M. Richter est de ce dernier avis, car il interdit le crescendo et maintint strictement jusqu’au bout de la phrase l’unique nuance indiquée. Il est, en effet, à remarquer que Beethoven n’a marqué ici aucun signe expressif.

Seulement M. Richter insista beaucoup pour obtenir des violons l’exécution correcte et délicate des deux notes piquées avant le point d’orgue. Le signe du staccato sur ces deux notes a une réelle importance, quoiqu’on n’y prenne pas garde généralement. Cette indication est d’autant plus digne d’attention que ces notes piquées sont en même temps liées. Les deux signes semblent contradictoires ; mais en réalité, ils ont un but très clair.

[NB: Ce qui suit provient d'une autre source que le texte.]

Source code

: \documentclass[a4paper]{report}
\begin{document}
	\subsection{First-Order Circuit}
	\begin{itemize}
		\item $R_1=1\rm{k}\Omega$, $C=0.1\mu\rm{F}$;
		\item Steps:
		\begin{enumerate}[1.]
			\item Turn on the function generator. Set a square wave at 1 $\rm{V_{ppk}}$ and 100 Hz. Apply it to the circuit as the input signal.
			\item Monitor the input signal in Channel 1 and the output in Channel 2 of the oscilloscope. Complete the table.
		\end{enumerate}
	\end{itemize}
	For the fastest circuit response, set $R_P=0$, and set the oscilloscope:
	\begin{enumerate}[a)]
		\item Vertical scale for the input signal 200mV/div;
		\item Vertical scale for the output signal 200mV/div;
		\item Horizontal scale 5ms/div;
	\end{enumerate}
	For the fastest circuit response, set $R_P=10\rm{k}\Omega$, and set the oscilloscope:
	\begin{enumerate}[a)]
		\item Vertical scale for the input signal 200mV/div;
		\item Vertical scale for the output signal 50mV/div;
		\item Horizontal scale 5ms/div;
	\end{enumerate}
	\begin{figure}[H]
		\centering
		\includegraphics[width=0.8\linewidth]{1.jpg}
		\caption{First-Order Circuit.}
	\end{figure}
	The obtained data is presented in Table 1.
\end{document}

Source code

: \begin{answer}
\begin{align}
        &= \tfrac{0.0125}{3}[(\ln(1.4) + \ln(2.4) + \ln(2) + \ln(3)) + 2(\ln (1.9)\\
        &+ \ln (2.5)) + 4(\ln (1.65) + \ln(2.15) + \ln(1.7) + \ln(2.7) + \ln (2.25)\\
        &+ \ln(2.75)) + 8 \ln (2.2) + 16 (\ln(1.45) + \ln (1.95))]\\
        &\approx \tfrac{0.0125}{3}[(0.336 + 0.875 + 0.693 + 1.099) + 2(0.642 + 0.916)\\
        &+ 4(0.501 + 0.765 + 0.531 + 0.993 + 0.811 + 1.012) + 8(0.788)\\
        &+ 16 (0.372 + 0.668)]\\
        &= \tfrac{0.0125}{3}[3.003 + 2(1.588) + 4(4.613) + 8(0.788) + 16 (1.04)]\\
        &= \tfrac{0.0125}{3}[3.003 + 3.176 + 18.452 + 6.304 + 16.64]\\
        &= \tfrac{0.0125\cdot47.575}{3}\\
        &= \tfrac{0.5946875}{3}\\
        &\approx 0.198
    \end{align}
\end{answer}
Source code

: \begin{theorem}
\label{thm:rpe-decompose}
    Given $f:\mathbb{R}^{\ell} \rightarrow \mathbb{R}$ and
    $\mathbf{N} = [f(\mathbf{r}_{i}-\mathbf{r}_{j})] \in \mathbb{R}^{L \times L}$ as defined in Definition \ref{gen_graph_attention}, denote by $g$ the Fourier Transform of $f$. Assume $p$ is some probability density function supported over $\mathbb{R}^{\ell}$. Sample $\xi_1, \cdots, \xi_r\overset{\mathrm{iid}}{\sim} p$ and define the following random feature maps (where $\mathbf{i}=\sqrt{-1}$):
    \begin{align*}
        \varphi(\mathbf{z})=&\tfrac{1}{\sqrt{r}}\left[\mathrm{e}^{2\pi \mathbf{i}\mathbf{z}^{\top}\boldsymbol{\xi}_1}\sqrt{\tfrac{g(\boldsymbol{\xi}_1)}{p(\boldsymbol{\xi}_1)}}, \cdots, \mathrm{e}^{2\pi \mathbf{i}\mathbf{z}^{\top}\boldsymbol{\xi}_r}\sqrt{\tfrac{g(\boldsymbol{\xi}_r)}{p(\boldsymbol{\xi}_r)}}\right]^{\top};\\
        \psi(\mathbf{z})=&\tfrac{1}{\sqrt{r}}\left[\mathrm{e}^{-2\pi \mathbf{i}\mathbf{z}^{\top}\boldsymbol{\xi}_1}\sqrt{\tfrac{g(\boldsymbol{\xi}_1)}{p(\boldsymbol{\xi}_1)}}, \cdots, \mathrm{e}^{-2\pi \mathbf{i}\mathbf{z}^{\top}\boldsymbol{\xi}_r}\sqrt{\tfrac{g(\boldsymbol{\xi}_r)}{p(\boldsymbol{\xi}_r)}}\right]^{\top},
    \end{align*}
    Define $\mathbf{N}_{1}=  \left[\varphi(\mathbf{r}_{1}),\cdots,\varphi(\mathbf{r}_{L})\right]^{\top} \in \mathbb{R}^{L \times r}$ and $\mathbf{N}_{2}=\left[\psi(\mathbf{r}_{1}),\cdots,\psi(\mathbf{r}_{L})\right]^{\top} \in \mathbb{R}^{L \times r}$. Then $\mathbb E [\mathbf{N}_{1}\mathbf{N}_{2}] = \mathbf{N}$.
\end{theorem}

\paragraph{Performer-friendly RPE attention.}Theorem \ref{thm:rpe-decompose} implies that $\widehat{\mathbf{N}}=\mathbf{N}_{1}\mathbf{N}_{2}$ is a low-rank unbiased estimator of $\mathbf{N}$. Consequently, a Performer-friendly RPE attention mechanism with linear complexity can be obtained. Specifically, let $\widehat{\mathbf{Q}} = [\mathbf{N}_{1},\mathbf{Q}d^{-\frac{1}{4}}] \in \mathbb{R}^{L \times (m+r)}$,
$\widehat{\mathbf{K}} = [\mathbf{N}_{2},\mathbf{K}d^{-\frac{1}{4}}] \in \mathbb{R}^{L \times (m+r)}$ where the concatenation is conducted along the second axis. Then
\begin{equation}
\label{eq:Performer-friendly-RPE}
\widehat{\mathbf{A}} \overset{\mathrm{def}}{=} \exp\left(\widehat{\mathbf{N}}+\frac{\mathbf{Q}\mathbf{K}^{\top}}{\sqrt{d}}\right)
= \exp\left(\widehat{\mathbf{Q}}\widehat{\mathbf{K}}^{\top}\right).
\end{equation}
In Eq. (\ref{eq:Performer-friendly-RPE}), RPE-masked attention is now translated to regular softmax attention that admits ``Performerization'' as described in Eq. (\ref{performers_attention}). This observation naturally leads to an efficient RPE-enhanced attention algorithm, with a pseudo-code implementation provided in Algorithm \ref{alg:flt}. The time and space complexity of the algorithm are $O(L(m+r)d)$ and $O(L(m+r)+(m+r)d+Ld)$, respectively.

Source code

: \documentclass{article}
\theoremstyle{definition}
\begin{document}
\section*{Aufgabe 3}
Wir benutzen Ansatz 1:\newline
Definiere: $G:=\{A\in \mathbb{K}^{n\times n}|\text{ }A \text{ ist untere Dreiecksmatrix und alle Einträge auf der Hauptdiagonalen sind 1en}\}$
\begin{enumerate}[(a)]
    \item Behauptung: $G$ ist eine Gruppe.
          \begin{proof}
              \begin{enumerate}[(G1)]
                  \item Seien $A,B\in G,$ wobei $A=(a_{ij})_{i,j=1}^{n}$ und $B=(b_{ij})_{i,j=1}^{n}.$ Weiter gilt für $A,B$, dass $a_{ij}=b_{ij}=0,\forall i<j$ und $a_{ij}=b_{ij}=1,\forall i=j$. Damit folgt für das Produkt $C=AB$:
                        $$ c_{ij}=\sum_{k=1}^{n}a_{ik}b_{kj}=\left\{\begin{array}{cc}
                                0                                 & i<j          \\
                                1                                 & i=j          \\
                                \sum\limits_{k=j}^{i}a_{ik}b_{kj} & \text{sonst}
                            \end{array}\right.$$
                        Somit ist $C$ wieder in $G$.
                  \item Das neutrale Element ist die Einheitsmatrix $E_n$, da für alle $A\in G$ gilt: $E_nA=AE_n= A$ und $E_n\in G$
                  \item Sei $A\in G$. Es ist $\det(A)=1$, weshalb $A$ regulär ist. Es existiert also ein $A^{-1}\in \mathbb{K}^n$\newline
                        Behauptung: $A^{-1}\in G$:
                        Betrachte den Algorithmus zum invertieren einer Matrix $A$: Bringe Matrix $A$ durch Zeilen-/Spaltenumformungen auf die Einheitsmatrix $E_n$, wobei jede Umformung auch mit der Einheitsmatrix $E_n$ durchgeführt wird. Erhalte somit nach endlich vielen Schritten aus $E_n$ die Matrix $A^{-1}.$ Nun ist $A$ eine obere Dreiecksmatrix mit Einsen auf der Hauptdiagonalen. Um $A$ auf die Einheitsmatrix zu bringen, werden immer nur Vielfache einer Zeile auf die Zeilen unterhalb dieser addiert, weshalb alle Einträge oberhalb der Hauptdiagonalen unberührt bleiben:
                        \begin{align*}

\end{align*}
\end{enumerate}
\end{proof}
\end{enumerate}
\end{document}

Beethoven voulait là un effet de suspension en quelque sorte ; et ce lié-détaché ne peut avoir qu’un sens, c’est d’accentuer le ritardando de cette cadence.

Je me rappelle à ce propos une très intéressante conversation avec le maestro anversois Peter Benoit. Selon lui, Beethoven a voulu que cette cadence fût jouée avec une sorte d’hésitation, et c’est dans ce sens aussi qu’il interprète le mot ritardando qu’il ne faut pas confondre avec rallentando.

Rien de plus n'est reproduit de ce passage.